*** Opening PROVIDED INFORMATION ***

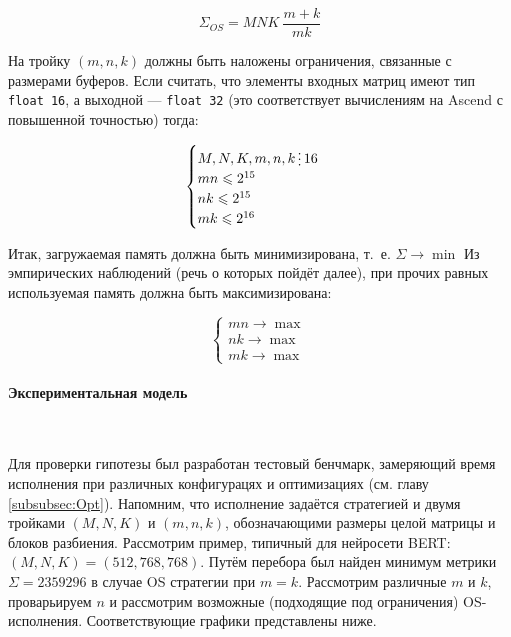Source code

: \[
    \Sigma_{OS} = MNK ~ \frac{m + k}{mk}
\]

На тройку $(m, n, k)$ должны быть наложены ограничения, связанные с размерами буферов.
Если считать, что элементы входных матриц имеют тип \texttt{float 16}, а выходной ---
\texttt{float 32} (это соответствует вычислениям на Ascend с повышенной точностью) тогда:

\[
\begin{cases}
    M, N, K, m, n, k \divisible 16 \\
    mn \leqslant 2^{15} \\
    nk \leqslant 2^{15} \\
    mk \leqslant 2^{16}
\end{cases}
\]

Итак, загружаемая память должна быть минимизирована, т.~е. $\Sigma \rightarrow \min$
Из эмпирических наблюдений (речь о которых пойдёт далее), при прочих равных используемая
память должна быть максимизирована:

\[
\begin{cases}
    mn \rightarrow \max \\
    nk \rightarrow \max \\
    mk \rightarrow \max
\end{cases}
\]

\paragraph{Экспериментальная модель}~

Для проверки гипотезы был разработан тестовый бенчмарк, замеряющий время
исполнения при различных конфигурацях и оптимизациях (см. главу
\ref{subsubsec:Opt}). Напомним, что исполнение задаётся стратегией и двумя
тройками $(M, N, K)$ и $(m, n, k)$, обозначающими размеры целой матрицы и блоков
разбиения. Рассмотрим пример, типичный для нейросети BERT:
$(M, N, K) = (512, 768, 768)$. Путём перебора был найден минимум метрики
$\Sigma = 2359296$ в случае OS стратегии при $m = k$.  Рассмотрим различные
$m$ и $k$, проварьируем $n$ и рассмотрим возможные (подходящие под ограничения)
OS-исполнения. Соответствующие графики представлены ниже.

*** Closing PROVIDED INFORMATION ***
*** Opening PROVIDED INFORMATION ***

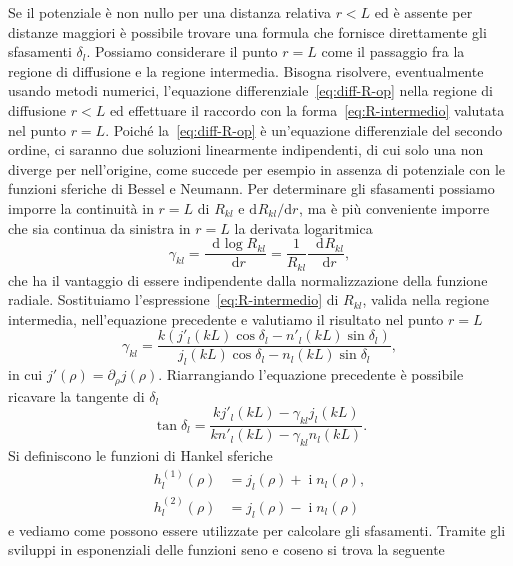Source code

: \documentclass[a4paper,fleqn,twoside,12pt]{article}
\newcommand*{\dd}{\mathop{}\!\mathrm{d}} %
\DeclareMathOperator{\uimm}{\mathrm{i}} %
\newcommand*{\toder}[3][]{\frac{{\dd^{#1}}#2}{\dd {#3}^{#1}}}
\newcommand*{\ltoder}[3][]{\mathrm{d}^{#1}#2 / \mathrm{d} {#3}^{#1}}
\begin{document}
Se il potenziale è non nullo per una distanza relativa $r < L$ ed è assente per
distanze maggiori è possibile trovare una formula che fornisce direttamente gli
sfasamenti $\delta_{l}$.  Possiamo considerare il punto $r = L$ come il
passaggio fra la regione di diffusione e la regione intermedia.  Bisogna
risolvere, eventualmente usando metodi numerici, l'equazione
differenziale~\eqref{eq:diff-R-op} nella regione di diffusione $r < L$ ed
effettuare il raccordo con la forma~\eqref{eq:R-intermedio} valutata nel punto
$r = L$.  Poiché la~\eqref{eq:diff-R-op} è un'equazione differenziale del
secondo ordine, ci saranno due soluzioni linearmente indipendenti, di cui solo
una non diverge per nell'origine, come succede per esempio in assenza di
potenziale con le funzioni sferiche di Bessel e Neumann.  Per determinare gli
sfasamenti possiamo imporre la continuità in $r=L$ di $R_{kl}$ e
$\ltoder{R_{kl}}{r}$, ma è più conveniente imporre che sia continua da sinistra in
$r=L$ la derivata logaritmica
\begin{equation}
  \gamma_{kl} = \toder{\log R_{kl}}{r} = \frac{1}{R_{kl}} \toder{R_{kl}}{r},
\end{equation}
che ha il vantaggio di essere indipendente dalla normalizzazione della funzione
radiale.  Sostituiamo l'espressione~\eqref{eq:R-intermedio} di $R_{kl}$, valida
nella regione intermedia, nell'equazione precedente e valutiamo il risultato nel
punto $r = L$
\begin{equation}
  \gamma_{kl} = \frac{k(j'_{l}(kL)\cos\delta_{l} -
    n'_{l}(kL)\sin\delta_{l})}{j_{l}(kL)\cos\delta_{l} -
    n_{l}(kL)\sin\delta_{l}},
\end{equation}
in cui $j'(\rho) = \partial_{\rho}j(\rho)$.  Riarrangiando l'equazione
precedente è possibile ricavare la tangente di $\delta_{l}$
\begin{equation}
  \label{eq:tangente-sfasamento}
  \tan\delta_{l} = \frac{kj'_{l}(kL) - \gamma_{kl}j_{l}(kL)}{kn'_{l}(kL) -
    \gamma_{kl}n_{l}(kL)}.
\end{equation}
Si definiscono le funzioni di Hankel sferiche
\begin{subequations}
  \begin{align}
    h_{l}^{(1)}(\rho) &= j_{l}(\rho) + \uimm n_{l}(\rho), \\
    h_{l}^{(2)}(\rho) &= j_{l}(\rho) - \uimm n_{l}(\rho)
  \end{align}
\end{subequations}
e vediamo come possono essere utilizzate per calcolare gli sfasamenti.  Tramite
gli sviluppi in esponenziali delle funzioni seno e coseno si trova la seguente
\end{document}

*** Closing PROVIDED INFORMATION ***
*** Opening PROVIDED INFORMATION ***

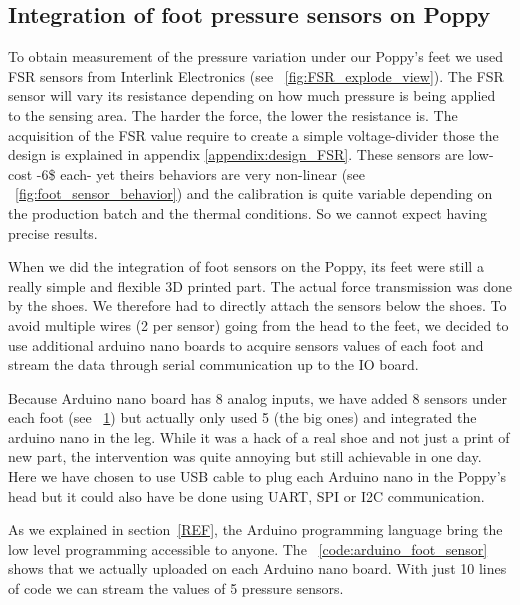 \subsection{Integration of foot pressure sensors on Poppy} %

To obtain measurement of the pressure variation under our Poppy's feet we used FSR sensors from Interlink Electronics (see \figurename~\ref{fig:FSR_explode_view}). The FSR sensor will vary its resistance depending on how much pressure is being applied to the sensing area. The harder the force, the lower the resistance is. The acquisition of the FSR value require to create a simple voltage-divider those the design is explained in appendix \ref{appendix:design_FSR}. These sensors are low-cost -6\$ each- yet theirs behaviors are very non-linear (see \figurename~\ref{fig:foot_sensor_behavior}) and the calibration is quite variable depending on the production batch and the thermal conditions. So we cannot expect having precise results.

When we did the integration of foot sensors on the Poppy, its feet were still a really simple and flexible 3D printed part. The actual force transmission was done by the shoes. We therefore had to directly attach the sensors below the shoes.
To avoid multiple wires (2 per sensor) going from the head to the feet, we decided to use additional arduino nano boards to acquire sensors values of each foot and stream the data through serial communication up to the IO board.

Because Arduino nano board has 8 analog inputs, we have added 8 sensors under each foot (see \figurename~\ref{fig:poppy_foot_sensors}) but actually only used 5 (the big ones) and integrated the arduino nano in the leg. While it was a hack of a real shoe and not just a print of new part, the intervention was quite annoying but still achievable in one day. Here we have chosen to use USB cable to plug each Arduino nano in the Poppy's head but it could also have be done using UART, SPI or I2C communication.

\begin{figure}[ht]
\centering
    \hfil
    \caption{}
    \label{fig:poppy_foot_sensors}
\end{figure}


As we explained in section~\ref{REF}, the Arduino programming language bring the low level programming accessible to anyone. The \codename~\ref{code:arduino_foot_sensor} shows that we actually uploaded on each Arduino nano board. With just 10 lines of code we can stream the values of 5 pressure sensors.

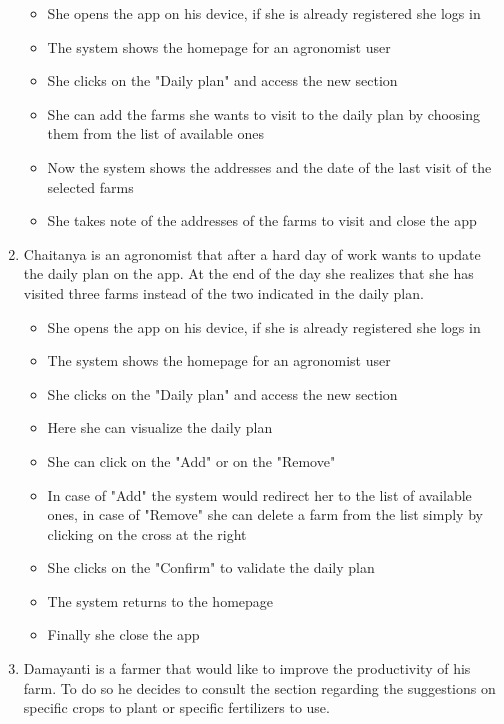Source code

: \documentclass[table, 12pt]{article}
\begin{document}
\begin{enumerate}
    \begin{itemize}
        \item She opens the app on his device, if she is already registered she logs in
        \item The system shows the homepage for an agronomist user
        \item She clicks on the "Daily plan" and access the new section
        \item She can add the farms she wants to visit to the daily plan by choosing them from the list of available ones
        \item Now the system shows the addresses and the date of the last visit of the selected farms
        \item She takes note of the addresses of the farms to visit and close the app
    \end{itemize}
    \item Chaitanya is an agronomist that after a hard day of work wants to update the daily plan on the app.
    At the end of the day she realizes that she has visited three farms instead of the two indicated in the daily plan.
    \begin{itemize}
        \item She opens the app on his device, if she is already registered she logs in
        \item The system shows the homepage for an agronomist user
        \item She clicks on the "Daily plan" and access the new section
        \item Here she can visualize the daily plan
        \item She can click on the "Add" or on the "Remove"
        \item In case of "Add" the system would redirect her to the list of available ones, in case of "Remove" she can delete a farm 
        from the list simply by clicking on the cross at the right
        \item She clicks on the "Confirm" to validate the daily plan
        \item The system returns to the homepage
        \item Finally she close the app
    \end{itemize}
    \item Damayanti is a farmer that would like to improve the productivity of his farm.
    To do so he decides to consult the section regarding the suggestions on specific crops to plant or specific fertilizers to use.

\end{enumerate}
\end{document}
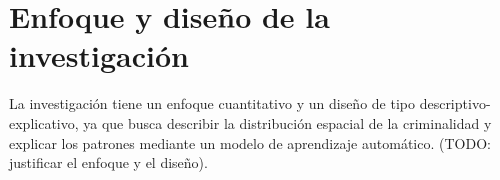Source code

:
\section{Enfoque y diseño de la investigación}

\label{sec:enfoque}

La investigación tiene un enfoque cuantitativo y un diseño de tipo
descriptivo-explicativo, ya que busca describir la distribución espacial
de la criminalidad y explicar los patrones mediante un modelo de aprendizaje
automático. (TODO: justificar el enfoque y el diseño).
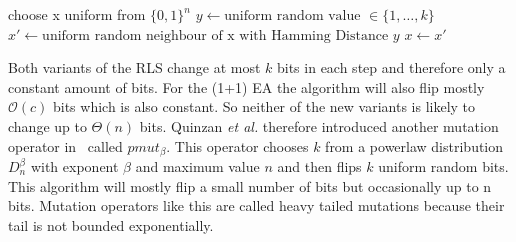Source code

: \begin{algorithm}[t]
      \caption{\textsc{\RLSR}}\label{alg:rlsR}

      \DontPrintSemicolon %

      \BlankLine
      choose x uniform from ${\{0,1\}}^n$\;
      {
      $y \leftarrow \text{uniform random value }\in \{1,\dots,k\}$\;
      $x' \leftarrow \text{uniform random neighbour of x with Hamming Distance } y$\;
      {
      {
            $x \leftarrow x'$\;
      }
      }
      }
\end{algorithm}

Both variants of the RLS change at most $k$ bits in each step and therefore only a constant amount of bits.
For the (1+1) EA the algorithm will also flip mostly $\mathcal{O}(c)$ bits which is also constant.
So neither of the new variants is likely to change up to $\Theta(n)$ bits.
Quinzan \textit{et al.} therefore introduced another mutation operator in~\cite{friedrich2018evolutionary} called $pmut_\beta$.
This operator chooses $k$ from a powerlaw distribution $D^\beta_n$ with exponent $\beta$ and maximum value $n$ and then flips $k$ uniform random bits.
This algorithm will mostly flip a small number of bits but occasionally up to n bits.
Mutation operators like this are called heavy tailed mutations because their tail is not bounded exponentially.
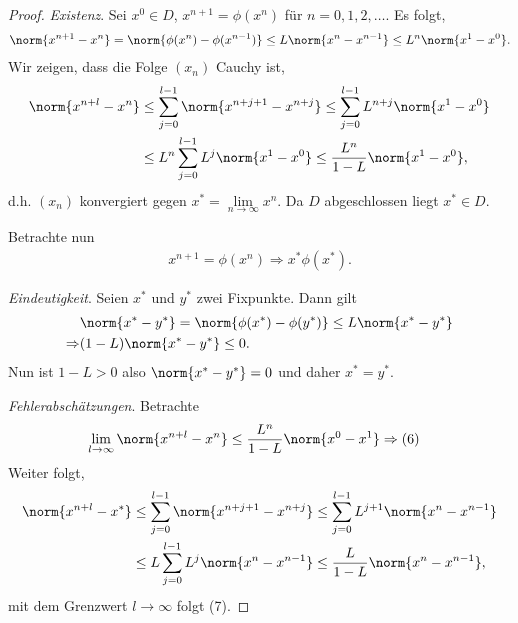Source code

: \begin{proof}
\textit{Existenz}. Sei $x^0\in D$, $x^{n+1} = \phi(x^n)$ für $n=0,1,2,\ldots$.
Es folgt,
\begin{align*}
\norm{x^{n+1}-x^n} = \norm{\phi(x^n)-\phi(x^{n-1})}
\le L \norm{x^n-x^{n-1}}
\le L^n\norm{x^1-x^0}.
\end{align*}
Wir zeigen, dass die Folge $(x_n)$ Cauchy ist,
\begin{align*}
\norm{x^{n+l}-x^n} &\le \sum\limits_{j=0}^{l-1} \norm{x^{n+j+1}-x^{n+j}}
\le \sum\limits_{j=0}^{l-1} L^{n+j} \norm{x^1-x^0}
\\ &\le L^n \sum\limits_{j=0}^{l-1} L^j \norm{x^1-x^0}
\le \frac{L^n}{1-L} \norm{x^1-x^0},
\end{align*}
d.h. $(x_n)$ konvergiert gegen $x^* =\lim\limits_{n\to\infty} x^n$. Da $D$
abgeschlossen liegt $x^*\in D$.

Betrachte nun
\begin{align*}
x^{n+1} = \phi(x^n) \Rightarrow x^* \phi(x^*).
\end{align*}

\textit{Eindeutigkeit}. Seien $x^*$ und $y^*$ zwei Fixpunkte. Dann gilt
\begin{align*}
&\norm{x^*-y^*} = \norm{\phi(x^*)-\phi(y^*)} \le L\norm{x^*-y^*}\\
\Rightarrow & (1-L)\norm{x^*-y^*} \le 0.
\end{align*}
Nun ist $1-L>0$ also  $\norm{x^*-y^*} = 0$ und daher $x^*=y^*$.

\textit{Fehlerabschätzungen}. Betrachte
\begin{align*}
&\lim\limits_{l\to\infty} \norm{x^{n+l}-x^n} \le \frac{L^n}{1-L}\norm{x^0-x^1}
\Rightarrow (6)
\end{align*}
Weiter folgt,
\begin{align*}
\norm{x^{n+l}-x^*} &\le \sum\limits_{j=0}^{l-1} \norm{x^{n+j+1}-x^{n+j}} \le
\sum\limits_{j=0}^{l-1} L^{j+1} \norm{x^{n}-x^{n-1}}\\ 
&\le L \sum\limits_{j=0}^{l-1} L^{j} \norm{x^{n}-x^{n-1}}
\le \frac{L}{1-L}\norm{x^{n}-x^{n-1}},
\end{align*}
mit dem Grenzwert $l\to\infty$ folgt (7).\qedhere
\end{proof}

*** Closing PROVIDED INFORMATION ***

*EXERCISE BRIEF*: Above are the entries. Copy exactly the part that opens with the line containing "Для проверки гипотезы" and closes with the line containing "2359296$ в случае", and no more.

*RESULT*:
Для проверки гипотезы был разработан тестовый бенчмарк, замеряющий время
исполнения при различных конфигурацях и оптимизациях (см. главу
\ref{subsubsec:Opt}). Напомним, что исполнение задаётся стратегией и двумя
тройками $(M, N, K)$ и $(m, n, k)$, обозначающими размеры целой матрицы и блоков
разбиения. Рассмотрим пример, типичный для нейросети BERT:
$(M, N, K) = (512, 768, 768)$. Путём перебора был найден минимум метрики
$\Sigma = 2359296$ в случае OS стратегии при $m = k$.  Рассмотрим различные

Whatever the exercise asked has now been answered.